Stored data
=== Begin Enclosure ===

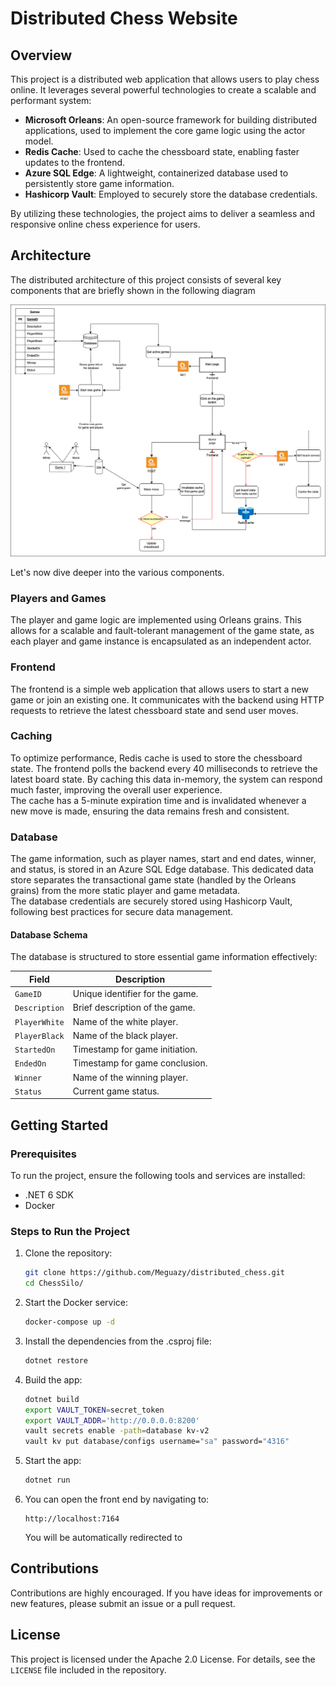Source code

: # Distributed Chess Website

## Overview
This project is a distributed web application that allows users to play chess online. It leverages several powerful technologies to create a scalable and performant system:

- **Microsoft Orleans**: An open-source framework for building distributed applications, used to implement the core game logic using the actor model.
- **Redis Cache**: Used to cache the chessboard state, enabling faster updates to the frontend.
- **Azure SQL Edge**: A lightweight, containerized database used to persistently store game information.
- **Hashicorp Vault**: Employed to securely store the database credentials.

By utilizing these technologies, the project aims to deliver a seamless and responsive online chess experience for users.

## Architecture

The distributed architecture of this project consists of several key components that are briefly shown in the following diagram

![Workflow Diagram](schema.png)

Let's now dive deeper into the various components.

### Players and Games
The player and game logic are implemented using Orleans grains. This allows for a scalable and fault-tolerant management of the game state, as each player and game instance is encapsulated as an independent actor.

### Frontend
The frontend is a simple web application that allows users to start a new game or join an existing one. It communicates with the backend using HTTP requests to retrieve the latest chessboard state and send user moves.

### Caching
To optimize performance, Redis cache is used to store the chessboard state. The frontend polls the backend every 40 milliseconds to retrieve the latest board state. By caching this data in-memory, the system can respond much faster, improving the overall user experience.  
The cache has a 5-minute expiration time and is invalidated whenever a new move is made, ensuring the data remains fresh and consistent.

### Database
The game information, such as player names, start and end dates, winner, and status, is stored in an Azure SQL Edge database. This dedicated data store separates the transactional game state (handled by the Orleans grains) from the more static player and game metadata.  
The database credentials are securely stored using Hashicorp Vault, following best practices for secure data management.

#### Database Schema

The database is structured to store essential game information effectively:

| Field          | Description                       |
|----------------|-----------------------------------|
| `GameID`       | Unique identifier for the game.   |
| `Description`  | Brief description of the game.    |
| `PlayerWhite`  | Name of the white player.         |
| `PlayerBlack`  | Name of the black player.         |
| `StartedOn`    | Timestamp for game initiation.    |
| `EndedOn`      | Timestamp for game conclusion.    |
| `Winner`       | Name of the winning player.       |
| `Status`       | Current game status.              |

## Getting Started

### Prerequisites
To run the project, ensure the following tools and services are installed:
- .NET 6 SDK
- Docker

### Steps to Run the Project

1. Clone the repository:
   ```bash
   git clone https://github.com/Meguazy/distributed_chess.git
   cd ChessSilo/
   ```

2. Start the Docker service:
   ```bash
   docker-compose up -d
   ```
   
3. Install the dependencies from the .csproj file:
   ```bash
   dotnet restore
   ```

4. Build the app:
   ```bash
   dotnet build
   export VAULT_TOKEN=secret_token
   export VAULT_ADDR='http://0.0.0.0:8200'
   vault secrets enable -path=database kv-v2
   vault kv put database/configs username="sa" password="4316"
   ```

5. Start the app:
   ```bash
   dotnet run
   ```

6. You can open the front end by navigating to:
   ```
   http://localhost:7164
   ```
   You will be automatically redirected to 

## Contributions

Contributions are highly encouraged. If you have ideas for improvements or new features, please submit an issue or a pull request.

## License

This project is licensed under the Apache 2.0 License. For details, see the `LICENSE` file included in the repository.
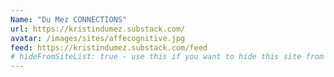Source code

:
 ```yaml
---
Name: "Du Mez CONNECTIONS"
url: https://kristindumez.substack.com/
avatar: /images/sites/affecognitive.jpg
feed: https://kristindumez.substack.com/feed
# hideFromSiteList: true - use this if you want to hide this site from the list of sites on this page: https://eleventy-m10y.lkmt.us/sites/
---
```


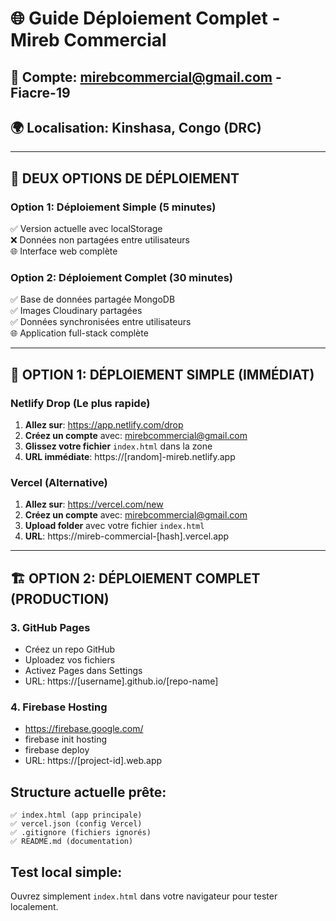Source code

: # 🌐 Guide Déploiement Complet - Mireb Commercial

## 📧 Compte: mirebcommercial@gmail.com - Fiacre-19
## 🌍 Localisation: Kinshasa, Congo (DRC)

---

## 🎯 DEUX OPTIONS DE DÉPLOIEMENT

### **Option 1: Déploiement Simple (5 minutes)**
✅ Version actuelle avec localStorage  
❌ Données non partagées entre utilisateurs  
🌐 Interface web complète  

### **Option 2: Déploiement Complet (30 minutes)**
✅ Base de données partagée MongoDB  
✅ Images Cloudinary partagées  
✅ Données synchronisées entre utilisateurs  
🌐 Application full-stack complète  

---

## 🚀 OPTION 1: DÉPLOIEMENT SIMPLE (IMMÉDIAT)

### Netlify Drop (Le plus rapide)
1. **Allez sur**: https://app.netlify.com/drop
2. **Créez un compte** avec: mirebcommercial@gmail.com
3. **Glissez votre fichier** `index.html` dans la zone
4. **URL immédiate**: https://[random]-mireb.netlify.app

### Vercel (Alternative)
1. **Allez sur**: https://vercel.com/new
2. **Créez un compte** avec: mirebcommercial@gmail.com
3. **Upload folder** avec votre fichier `index.html` 
4. **URL**: https://mireb-commercial-[hash].vercel.app

---

## 🏗️ OPTION 2: DÉPLOIEMENT COMPLET (PRODUCTION)

### 3. GitHub Pages
- Créez un repo GitHub
- Uploadez vos fichiers
- Activez Pages dans Settings
- URL: https://[username].github.io/[repo-name]

### 4. Firebase Hosting
- https://firebase.google.com/
- firebase init hosting
- firebase deploy
- URL: https://[project-id].web.app

## Structure actuelle prête:
```
✅ index.html (app principale)
✅ vercel.json (config Vercel)
✅ .gitignore (fichiers ignorés)
✅ README.md (documentation)
```

## Test local simple:
Ouvrez simplement `index.html` dans votre navigateur pour tester localement.
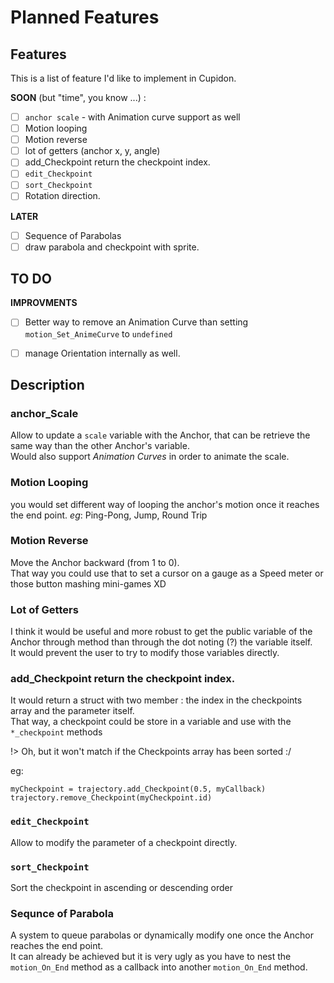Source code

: # Planned Features


## Features
This is a list of feature I'd like to implement in Cupidon.

**SOON** (but "time", you know ...) :

- [ ] `anchor scale` - with Animation curve support as well
- [ ] Motion looping
- [ ] Motion reverse
- [ ] lot of getters (anchor x, y, angle)
- [ ] add_Checkpoint return the checkpoint index.
- [ ] `edit_Checkpoint`
- [ ] `sort_Checkpoint`
- [ ] Rotation direction.

**LATER**
- [ ] Sequence of Parabolas
- [ ] draw parabola and checkpoint with sprite.

## TO DO
**IMPROVMENTS**
- [ ] Better way to remove an Animation Curve than setting `motion_Set_AnimeCurve` to `undefined`
- [ ] manage Orientation internally as well.



## Description

### anchor_Scale
Allow to update a `scale` variable with the Anchor, that can be retrieve the same way than the other Anchor's variable.  
Would also support *Animation Curves* in order to animate the scale.

### Motion Looping
you would set different way of looping the anchor's motion once it reaches the end point.
*eg*: Ping-Pong, Jump, Round Trip

### Motion Reverse
Move the Anchor backward (from 1 to 0).  
That way you could use that to set a cursor on a gauge as a Speed meter or those button mashing mini-games XD

### Lot of Getters
I think it would be useful and more robust to get the public variable of the Anchor through method than through the dot noting (?) the variable itself.  
It would prevent the user to try to modify those variables directly.

### add_Checkpoint return the checkpoint index.
It would return a struct with two member : the index in the checkpoints array and the parameter itself.  
That way, a checkpoint could be store in a variable and use with the `*_checkpoint` methods

!> Oh, but it won't match if the Checkpoints array has been sorted :/

eg: 
```
myCheckpoint = trajectory.add_Checkpoint(0.5, myCallback)
trajectory.remove_Checkpoint(myCheckpoint.id)
```

### `edit_Checkpoint`
Allow to modify the parameter of a checkpoint directly.

### `sort_Checkpoint`
Sort the checkpoint in ascending or descending order

### Sequnce of Parabola
A system to queue parabolas or dynamically modify one once the Anchor reaches the end point.  
It can already be achieved but it is very ugly as you have to nest the `motion_On_End` method as a callback into another `motion_On_End` method.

=== End Enclosure ===

Bring together every line in the entries that holds the string "from".

The game information, such as player names, start and end dates, winner, and status, is stored in an Azure SQL Edge database. This dedicated data store separates the transactional game state (handled by the Orleans grains) from the more static player and game metadata.  
3. Install the dependencies from the .csproj file:
# hideFromSiteList: true - use this if you want to hide this site from the list of sites on this page: https://eleventy-m10y.lkmt.us/sites/
Move the Anchor backward (from 1 to 0).  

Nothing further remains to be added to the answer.